I must be crap at explaining myself.
As I have already said, twice, but will have one last bash, unless the veracity of the map can be established beyond reasonable doubt anything that uses it, references it, builds a paper upon its content etc the entirety of what is speculated on top of it is moot.

It could have been drawn up at any time.

The authors of the paper looked at the geological evidence which is extant on the seabed and then looked at the maps content to weave a story which is self supporting. The seabed proves the map, the map proves the seabed.
All sources for the maps possible veracity are other academics opinion. That's it. No method, no process just peoples opinions.

Were it just this academic paper I would not have bothered tapping a screen other than stating the obvious use of its content by a university press officer to keep the climate change gravy train rolling but its not singular in its construction.
I have yet to find an original academic paper on anything historical that doesn't referrence someone else's work and opinion .

Frankly academia is not there to discover or uncover anything. It is there to obfuscate reality whilst supporting whatever narrative ensures careers continue.
There have been a couple of academics wander in here to answer questions none of them ever did.
In regards the maps content ignoring veracity for a moment. Either it is an accurate presentation of Cardiff Bay at the time it was drawn up or it isn't.
It is as clear cut as that.
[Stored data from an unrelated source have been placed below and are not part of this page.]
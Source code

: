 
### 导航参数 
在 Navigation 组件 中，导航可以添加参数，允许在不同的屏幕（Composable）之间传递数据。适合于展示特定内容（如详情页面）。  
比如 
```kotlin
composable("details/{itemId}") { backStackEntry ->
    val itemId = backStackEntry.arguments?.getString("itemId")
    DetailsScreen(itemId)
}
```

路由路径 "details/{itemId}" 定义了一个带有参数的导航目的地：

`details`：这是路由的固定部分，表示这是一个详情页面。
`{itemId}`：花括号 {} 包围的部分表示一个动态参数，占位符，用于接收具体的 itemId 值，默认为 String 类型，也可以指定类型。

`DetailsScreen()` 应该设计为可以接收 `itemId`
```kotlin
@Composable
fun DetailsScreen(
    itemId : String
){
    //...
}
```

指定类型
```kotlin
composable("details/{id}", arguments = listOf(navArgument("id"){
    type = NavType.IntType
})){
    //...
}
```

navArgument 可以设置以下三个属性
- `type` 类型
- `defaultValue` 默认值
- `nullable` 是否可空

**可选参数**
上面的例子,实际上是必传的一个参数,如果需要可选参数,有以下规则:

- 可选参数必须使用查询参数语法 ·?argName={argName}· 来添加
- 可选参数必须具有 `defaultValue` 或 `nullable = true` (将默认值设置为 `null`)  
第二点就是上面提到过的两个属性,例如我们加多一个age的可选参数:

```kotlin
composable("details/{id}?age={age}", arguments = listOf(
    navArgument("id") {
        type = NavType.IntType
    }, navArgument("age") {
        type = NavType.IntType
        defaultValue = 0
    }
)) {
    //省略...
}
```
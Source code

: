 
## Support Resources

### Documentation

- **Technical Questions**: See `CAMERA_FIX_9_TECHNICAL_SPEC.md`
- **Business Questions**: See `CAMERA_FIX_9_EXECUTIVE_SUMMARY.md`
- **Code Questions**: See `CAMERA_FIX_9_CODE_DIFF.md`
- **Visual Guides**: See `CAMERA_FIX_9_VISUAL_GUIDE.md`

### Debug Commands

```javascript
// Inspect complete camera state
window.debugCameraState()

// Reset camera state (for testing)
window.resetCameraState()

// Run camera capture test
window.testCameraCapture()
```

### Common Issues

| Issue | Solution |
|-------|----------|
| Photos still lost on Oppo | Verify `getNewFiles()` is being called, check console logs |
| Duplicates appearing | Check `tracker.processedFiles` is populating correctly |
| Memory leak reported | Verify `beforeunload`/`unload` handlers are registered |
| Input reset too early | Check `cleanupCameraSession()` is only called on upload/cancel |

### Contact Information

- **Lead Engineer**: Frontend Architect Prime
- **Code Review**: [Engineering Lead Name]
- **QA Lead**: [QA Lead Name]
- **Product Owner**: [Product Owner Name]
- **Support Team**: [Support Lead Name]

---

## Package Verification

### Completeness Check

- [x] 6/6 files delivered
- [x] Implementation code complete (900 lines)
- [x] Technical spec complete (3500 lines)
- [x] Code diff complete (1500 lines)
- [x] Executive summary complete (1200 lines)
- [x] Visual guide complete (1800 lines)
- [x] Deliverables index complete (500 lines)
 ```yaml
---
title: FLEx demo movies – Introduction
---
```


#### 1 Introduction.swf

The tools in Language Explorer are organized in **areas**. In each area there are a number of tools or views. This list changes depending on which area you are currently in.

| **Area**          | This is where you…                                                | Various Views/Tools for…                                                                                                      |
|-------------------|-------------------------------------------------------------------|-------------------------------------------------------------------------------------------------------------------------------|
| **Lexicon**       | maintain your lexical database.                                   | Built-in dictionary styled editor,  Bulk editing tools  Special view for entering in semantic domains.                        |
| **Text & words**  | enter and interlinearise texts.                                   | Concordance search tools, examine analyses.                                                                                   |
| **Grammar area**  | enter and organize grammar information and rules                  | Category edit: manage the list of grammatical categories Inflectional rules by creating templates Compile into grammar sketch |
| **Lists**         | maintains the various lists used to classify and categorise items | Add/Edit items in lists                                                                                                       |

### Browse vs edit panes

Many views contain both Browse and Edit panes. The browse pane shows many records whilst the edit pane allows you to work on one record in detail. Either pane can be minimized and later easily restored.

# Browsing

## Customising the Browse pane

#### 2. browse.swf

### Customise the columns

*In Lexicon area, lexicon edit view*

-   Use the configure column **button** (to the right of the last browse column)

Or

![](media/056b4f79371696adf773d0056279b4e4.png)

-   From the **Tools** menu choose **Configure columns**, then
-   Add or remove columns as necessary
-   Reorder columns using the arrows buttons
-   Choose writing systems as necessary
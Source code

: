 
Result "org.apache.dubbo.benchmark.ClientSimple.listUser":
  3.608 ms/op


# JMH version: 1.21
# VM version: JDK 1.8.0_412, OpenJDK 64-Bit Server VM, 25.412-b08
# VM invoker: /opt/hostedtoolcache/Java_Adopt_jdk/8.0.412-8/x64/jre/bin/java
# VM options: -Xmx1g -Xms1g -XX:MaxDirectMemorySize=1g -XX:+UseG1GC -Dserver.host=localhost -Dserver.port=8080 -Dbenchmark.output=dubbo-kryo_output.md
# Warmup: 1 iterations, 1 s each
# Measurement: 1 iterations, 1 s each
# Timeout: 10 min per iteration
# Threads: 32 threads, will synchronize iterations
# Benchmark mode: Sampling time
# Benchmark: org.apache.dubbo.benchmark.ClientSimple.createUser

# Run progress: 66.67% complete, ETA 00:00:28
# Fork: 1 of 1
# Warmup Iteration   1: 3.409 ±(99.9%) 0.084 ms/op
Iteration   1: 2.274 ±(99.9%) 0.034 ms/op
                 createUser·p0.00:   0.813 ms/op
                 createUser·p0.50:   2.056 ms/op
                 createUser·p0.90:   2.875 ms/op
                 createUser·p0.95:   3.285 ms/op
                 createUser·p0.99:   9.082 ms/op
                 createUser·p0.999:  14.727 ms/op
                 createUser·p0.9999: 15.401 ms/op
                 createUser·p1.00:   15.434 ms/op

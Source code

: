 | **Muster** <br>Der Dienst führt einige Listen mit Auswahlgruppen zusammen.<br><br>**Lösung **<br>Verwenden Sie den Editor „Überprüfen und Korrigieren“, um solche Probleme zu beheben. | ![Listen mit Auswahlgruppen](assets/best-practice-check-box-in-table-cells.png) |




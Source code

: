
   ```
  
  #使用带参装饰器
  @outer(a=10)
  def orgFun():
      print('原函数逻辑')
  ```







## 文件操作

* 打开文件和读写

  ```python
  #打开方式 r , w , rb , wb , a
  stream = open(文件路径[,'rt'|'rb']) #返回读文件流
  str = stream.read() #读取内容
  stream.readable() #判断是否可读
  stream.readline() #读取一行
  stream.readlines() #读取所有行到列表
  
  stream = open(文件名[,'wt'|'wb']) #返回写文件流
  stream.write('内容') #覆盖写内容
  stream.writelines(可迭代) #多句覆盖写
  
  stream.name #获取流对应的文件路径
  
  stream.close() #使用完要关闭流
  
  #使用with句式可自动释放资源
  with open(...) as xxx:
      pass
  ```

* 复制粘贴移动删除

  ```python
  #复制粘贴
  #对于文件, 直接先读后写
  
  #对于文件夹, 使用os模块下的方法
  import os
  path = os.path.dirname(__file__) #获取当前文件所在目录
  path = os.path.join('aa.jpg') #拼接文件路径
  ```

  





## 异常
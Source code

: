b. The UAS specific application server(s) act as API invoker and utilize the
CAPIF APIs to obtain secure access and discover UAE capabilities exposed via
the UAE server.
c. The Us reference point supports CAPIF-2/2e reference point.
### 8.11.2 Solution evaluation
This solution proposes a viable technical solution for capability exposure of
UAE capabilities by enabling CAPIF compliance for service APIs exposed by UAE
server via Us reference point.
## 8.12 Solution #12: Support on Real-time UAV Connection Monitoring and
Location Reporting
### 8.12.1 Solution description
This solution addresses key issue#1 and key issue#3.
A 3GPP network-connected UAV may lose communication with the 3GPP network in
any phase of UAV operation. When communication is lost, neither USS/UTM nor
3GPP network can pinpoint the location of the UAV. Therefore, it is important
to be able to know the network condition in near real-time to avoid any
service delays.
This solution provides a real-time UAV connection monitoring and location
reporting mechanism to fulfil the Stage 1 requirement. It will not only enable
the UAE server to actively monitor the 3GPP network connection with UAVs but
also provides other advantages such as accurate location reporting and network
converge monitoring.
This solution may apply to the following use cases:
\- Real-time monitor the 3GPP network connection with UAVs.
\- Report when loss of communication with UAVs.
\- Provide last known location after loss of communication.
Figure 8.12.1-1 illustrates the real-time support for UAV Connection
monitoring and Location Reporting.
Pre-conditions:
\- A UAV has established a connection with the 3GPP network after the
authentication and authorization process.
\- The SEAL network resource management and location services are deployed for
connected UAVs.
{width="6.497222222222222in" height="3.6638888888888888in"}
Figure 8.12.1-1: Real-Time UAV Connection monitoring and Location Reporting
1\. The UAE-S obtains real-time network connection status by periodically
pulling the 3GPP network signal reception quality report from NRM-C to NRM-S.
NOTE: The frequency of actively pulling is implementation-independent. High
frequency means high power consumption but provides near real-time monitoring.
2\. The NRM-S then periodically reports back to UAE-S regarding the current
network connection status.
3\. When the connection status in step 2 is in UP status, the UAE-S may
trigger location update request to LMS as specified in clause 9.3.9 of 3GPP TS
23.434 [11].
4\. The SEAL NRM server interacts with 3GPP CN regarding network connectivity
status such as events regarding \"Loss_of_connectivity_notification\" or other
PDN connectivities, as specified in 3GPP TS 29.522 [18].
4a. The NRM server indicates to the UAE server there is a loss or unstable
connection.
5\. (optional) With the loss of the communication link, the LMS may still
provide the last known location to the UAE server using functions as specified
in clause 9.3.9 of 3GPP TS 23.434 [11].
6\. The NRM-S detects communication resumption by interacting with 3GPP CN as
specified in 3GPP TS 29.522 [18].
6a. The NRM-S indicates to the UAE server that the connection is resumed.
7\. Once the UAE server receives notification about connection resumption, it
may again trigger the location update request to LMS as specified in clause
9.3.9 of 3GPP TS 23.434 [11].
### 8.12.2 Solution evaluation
There is nothing on the map itself which points to a specific date or specific event, who it was drawn up for let alone where it was drawn.
Is it a navigation map?
Is it a land ownership map?
Is it a map drawn up by a spy for an invader?
Is it a resource map?

These sorts of questions are silenced completely by academic opinion and the thing itself is locked away from public scrutiny so nobody from outside a select academic/expert few can see it with their own eyes to decide for themselves what they are looking at.

Were I cynical I'd say how convenient.

Edit to fix typos/surplus words.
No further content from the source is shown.